Supplied records START
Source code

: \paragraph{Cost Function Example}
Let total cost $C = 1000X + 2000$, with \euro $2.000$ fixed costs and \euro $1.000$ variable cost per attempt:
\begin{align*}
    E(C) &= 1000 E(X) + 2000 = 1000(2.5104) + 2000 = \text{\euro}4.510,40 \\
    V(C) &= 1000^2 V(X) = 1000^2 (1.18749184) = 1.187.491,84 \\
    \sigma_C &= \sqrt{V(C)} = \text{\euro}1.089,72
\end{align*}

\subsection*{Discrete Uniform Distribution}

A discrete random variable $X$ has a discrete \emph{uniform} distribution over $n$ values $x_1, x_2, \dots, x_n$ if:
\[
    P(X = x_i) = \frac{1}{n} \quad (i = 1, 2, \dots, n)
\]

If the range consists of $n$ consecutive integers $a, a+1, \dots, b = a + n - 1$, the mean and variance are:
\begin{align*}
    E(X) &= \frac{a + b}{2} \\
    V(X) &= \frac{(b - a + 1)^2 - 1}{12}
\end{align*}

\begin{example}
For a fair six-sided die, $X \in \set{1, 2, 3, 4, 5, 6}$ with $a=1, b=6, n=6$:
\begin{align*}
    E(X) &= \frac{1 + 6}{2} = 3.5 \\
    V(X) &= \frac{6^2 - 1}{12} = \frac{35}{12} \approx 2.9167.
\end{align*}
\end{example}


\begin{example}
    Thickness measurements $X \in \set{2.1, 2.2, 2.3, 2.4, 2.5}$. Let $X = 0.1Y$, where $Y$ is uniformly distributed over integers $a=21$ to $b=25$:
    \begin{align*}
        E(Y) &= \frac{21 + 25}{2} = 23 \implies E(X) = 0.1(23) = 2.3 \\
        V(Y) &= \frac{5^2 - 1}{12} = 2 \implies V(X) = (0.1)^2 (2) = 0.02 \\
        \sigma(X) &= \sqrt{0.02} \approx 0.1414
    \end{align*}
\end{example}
Supplied records END
Supplied records START
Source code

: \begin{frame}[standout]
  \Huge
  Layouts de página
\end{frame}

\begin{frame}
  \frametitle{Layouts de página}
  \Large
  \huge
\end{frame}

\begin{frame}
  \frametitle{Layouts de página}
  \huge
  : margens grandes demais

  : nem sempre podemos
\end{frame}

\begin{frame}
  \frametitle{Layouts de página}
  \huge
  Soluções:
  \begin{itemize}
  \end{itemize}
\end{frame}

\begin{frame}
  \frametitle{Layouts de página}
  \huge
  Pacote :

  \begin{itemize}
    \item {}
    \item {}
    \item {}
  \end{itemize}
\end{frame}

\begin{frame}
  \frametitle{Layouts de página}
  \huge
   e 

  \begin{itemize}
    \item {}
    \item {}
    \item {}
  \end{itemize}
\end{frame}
Supplied records END
» What to work on: Each line carrying the string "euro" should be copied out from the entries.

» Solution to the exercise:
Let total cost $C = 1000X + 2000$, with \euro $2.000$ fixed costs and \euro $1.000$ variable cost per attempt:
    E(C) &= 1000 E(X) + 2000 = 1000(2.5104) + 2000 = \text{\euro}4.510,40 \\
    \sigma_C &= \sqrt{V(C)} = \text{\euro}1.089,72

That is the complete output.